▶ EXERCISE GOAL
An exact repeat is needed of the lines from the one with "Rainha: 8 casas para a esquerda" through the last line of the data below. Please omit the pictures.

▶ LISTED RECORDS
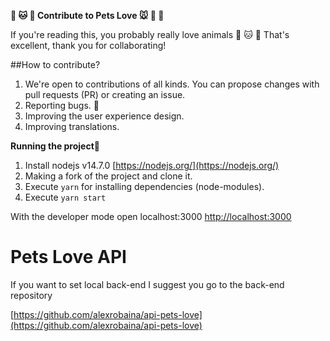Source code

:**🐶 🐱 🦊 Contribute to Pets Love 🐭 🐹 🐰**

If you're reading this, you probably really love animals 🐶 🐱 🦊
That's excellent, thank you for collaborating!

##How to contribute?

1. We're open to contributions of all kinds. You can propose changes with pull requests (PR) or creating an issue.
2. Reporting bugs. 🐛
3. Improving the user experience design.
4. Improving translations.

**Running the project🚀**

1. Install nodejs v14.7.0 [https://nodejs.org/](https://nodejs.org/)
2. Making a fork of the project and clone it.
3. Execute `yarn` for installing dependencies (node-modules).
4. Execute `yarn start`

With the developer mode open localhost:3000 [http://localhost:3000](http://localhost:3000)

# Pets Love API

If you want to set local back-end I suggest you go to the back-end repository

[https://github.com/alexrobaina/api-pets-love](https://github.com/alexrobaina/api-pets-love)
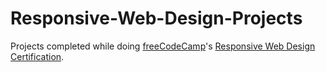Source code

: # Responsive-Web-Design-Projects
Projects completed while doing <a href="https://www.freecodecamp.org/">freeCodeCamp</a>'s <a href="https://learn.freecodecamp.org/"> Responsive Web Design Certification</a>.
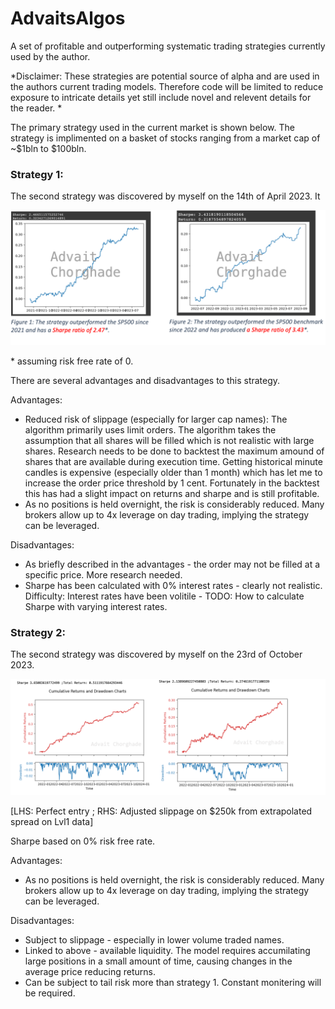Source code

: # AdvaitsAlgos
A set of profitable and outperforming systematic trading strategies currently used by the author.  

*Disclaimer: These strategies are potential source of alpha and are used in the authors current trading models. Therefore code will be limited to reduce exposure to intricate details yet still include novel and relevent details for the reader. *

The primary strategy used in the current market is shown below. The strategy is implimented on a basket of stocks ranging from a market cap of ~$1bln to $100bln. 

### Strategy 1:

The second strategy was discovered by myself on the 14th of April 2023. It 

![title](images/twoinone_labelled.png)

\* assuming risk free rate of 0. 


There are several advantages and disadvantages to this strategy. 

Advantages: 

* Reduced risk of slippage (especially for larger cap names): The algorithm primarily uses limit orders. The algorithm takes the assumption that all shares will be filled which is not realistic with large shares. Research needs to be done to backtest the maximum amound of shares that are available during execution time. Getting historical minute candles is expensive (especially older than 1 month) which has let me to increase the order price threshold by 1 cent. Fortunately in the backtest this has had a slight impact on returns and sharpe and is still profitable.
* As no positions is held overnight, the risk is considerably reduced. Many brokers allow up to 4x leverage on day trading, implying the strategy can be leveraged. 

Disadvantages:

* As briefly described in the advantages - the order may not be filled at a specific price. More research needed.
* Sharpe has been calculated with 0% interest rates - clearly not realistic. Difficulty: Interest rates have been volitile - TODO: How to calculate Sharpe with varying interest rates.

### Strategy 2:

The second strategy was discovered by myself on the 23rd of October 2023.

![title](images/csm3.png)

[LHS: Perfect entry ; RHS: Adjusted slippage on $250k from extrapolated spread on Lvl1 data]

Sharpe based on 0% risk free rate. 

Advantages: 

* As no positions is held overnight, the risk is considerably reduced. Many brokers allow up to 4x leverage on day trading, implying the strategy can be leveraged.

Disadvantages:

* Subject to slippage - especially in lower volume traded names.
* Linked to above - available liquidity. The model requires accumilating large positions in a small amount of time, causing changes in the average price reducing returns.
* Can be subject to tail risk more than strategy 1. Constant monitering will be required. 

  
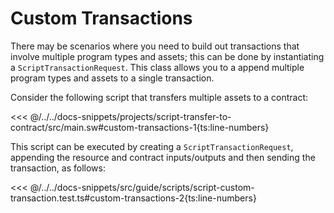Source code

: # Custom Transactions

There may be scenarios where you need to build out transactions that involve multiple program types and assets; this can be done by instantiating a `ScriptTransactionRequest`. This class allows you to a append multiple program types and assets to a single transaction.

Consider the following script that transfers multiple assets to a contract:

<<< @/../../docs-snippets/projects/script-transfer-to-contract/src/main.sw#custom-transactions-1{ts:line-numbers}

This script can be executed by creating a `ScriptTransactionRequest`, appending the resource and contract inputs/outputs and then sending the transaction, as follows:

<<< @/../../docs-snippets/src/guide/scripts/script-custom-transaction.test.ts#custom-transactions-2{ts:line-numbers}
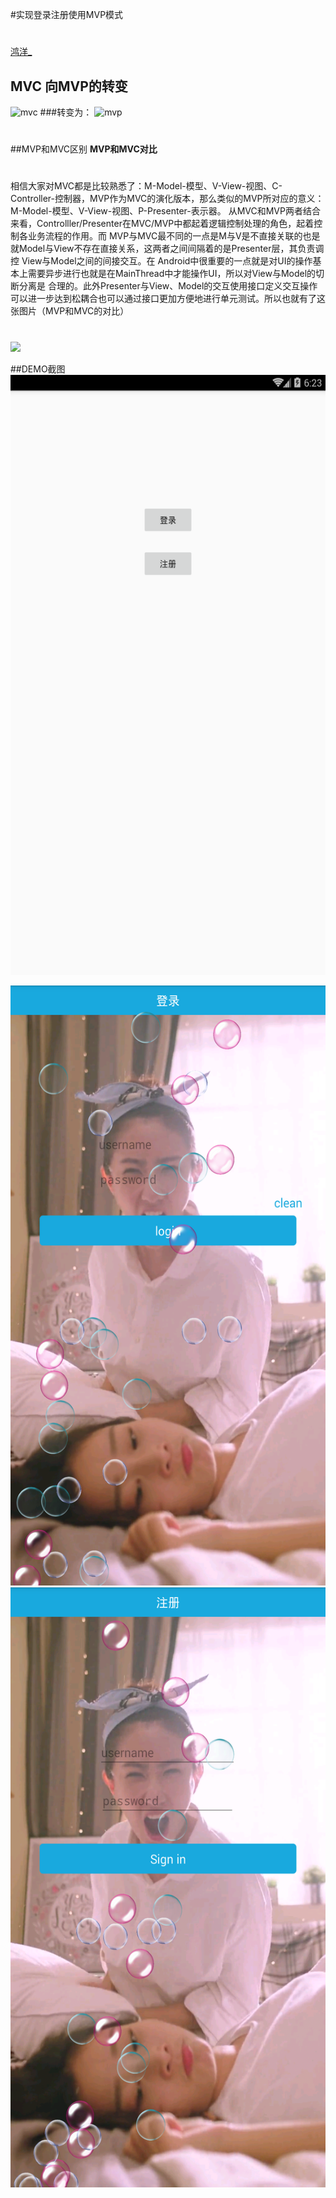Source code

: #实现登录注册使用MVP模式
#
[鸿洋_](http://blog.csdn.net/lmj623565791/article/details/46596109)

## MVC 向MVP的转变
![mvc](http://img.blog.csdn.net/20150622212835554)
###转变为：
![mvp](http://img.blog.csdn.net/20150622212856011)
#
##MVP和MVC区别
**MVP和MVC对比**
#
相信大家对MVC都是比较熟悉了：M-Model-模型、V-View-视图、C-Controller-控制器，MVP作为MVC的演化版本，那么类似的MVP所对应的意义：M-Model-模型、V-View-视图、P-Presenter-表示器。 从MVC和MVP两者结合来看，Controlller/Presenter在MVC/MVP中都起着逻辑控制处理的角色，起着控制各业务流程的作用。而 MVP与MVC最不同的一点是M与V是不直接关联的也是就Model与View不存在直接关系，这两者之间间隔着的是Presenter层，其负责调控 View与Model之间的间接交互。在 Android中很重要的一点就是对UI的操作基本上需要异步进行也就是在MainThread中才能操作UI，所以对View与Model的切断分离是 合理的。此外Presenter与View、Model的交互使用接口定义交互操作可以进一步达到松耦合也可以通过接口更加方便地进行单元测试。所以也就有了这张图片（MVP和MVC的对比）
#
![](http://img.blog.csdn.net/20150622212856011)

##DEMO截图     
<img width="540" height="960" src="https://github.com/program008/MvpUtil/blob/master/screenshots/device-2017-07-26-182505.png?raw=true"/>

<img width="540" height="960" src="https://github.com/program008/MvpUtil/blob/master/screenshots/device-2017-07-26-182545.png?raw=true"/><img width="540" height="960" src="https://github.com/program008/MvpUtil/blob/master/screenshots/device-2017-07-26-182612.png?raw=true"/>



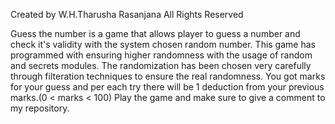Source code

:Created by W.H.Tharusha Rasanjana
All Rights Reserved

Guess the number is a game that allows player to guess a number and check it's validity with the system chosen random number.
This game has programmed with ensuring higher randomness with the usage of random and secrets modules.
The randomization has been chosen very carefully through filteration techniques to ensure the real randomness.
You got marks for your guess and per each try there will be 1 deduction from your previous marks.(0 < marks < 100)
Play the game and make sure to give a comment to my repository.
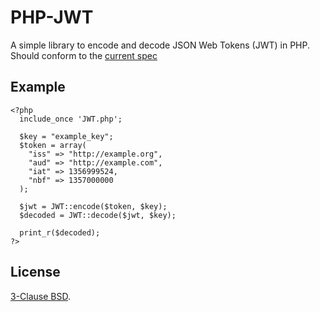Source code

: 
PHP-JWT
=======

A simple library to encode and decode JSON Web Tokens (JWT) in PHP. Should
conform to the [current spec](http://tools.ietf.org/html/draft-ietf-oauth-json-web-token-06)

Example
-------

    <?php
      include_once 'JWT.php';

      $key = "example_key";
      $token = array(
        "iss" => "http://example.org",
        "aud" => "http://example.com",
        "iat" => 1356999524,
        "nbf" => 1357000000
      );

      $jwt = JWT::encode($token, $key);
      $decoded = JWT::decode($jwt, $key);

      print_r($decoded);
    ?>

License
-------
[3-Clause BSD](http://opensource.org/licenses/BSD-3-Clause).

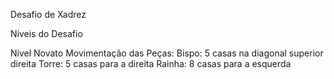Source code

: Desafio de Xadrez

Níveis do Desafio

Nível Novato
Movimentação das Peças:
Bispo: 5 casas na diagonal superior direita
Torre: 5 casas para a direita
Rainha: 8 casas para a esquerda
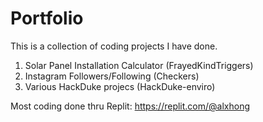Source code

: # Portfolio

This is a collection of coding projects I have done.
1. Solar Panel Installation Calculator (FrayedKindTriggers)
2. Instagram Followers/Following (Checkers)
3. Various HackDuke projecs (HackDuke-enviro)

Most coding done thru Replit: https://replit.com/@alxhong
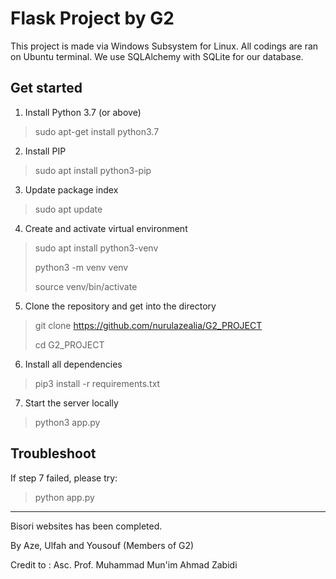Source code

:# Flask Project by G2

This project is made via Windows Subsystem for Linux. All codings are ran on Ubuntu terminal. 
We use SQLAlchemy with SQLite for our database. 

## Get started

1. Install Python 3.7 (or above)
> sudo apt-get install python3.7

2. Install PIP
> sudo apt install python3-pip

3. Update package index
> sudo apt update

4. Create and activate virtual environment
> sudo apt install python3-venv
> 
> python3 -m venv venv
> 
> source venv/bin/activate

5. Clone the repository and get into the directory
> git clone https://github.com/nurulazealia/G2_PROJECT
> 
> cd G2_PROJECT

6. Install all dependencies
> pip3 install -r requirements.txt

7. Start the server locally
> python3 app.py

## Troubleshoot
If step 7 failed, please try:
> python app.py

-----------

Bisori websites has been completed.

By Aze, Ulfah and Yousouf (Members of G2)

Credit to : Asc. Prof. Muhammad Mun'im Ahmad Zabidi
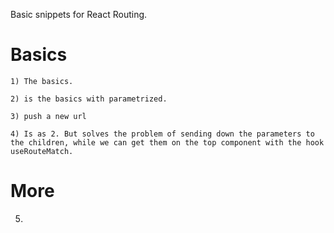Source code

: Basic snippets for React Routing.


# Basics

    1) The basics.

    2) is the basics with parametrized.

    3) push a new url

    4) Is as 2. But solves the problem of sending down the parameters to the children, while we can get them on the top component with the hook useRouteMatch.

# More 

5)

▶ RESULT OF THE EXERCISE
Rainha: 8 casas para a esquerda
Source code

: # Portfolio

This is a collection of coding projects I have done.
1. Solar Panel Installation Calculator (FrayedKindTriggers)
2. Instagram Followers/Following (Checkers)
3. Various HackDuke projecs (HackDuke-enviro)

Most coding done thru Replit: https://replit.com/@alxhong
Source code

:# Flask Project by G2

This project is made via Windows Subsystem for Linux. All codings are ran on Ubuntu terminal. 
We use SQLAlchemy with SQLite for our database. 

## Get started

1. Install Python 3.7 (or above)
> sudo apt-get install python3.7

2. Install PIP
> sudo apt install python3-pip

3. Update package index
> sudo apt update

4. Create and activate virtual environment
> sudo apt install python3-venv
> 
> python3 -m venv venv
> 
> source venv/bin/activate

5. Clone the repository and get into the directory
> git clone https://github.com/nurulazealia/G2_PROJECT
> 
> cd G2_PROJECT

6. Install all dependencies
> pip3 install -r requirements.txt

7. Start the server locally
> python3 app.py

## Troubleshoot
If step 7 failed, please try:
> python app.py

-----------

Bisori websites has been completed.

By Aze, Ulfah and Yousouf (Members of G2)

Credit to : Asc. Prof. Muhammad Mun'im Ahmad Zabidi
Source code

: Basic snippets for React Routing.


# Basics

    1) The basics.

    2) is the basics with parametrized.

    3) push a new url

    4) Is as 2. But solves the problem of sending down the parameters to the children, while we can get them on the top component with the hook useRouteMatch.

# More 

5)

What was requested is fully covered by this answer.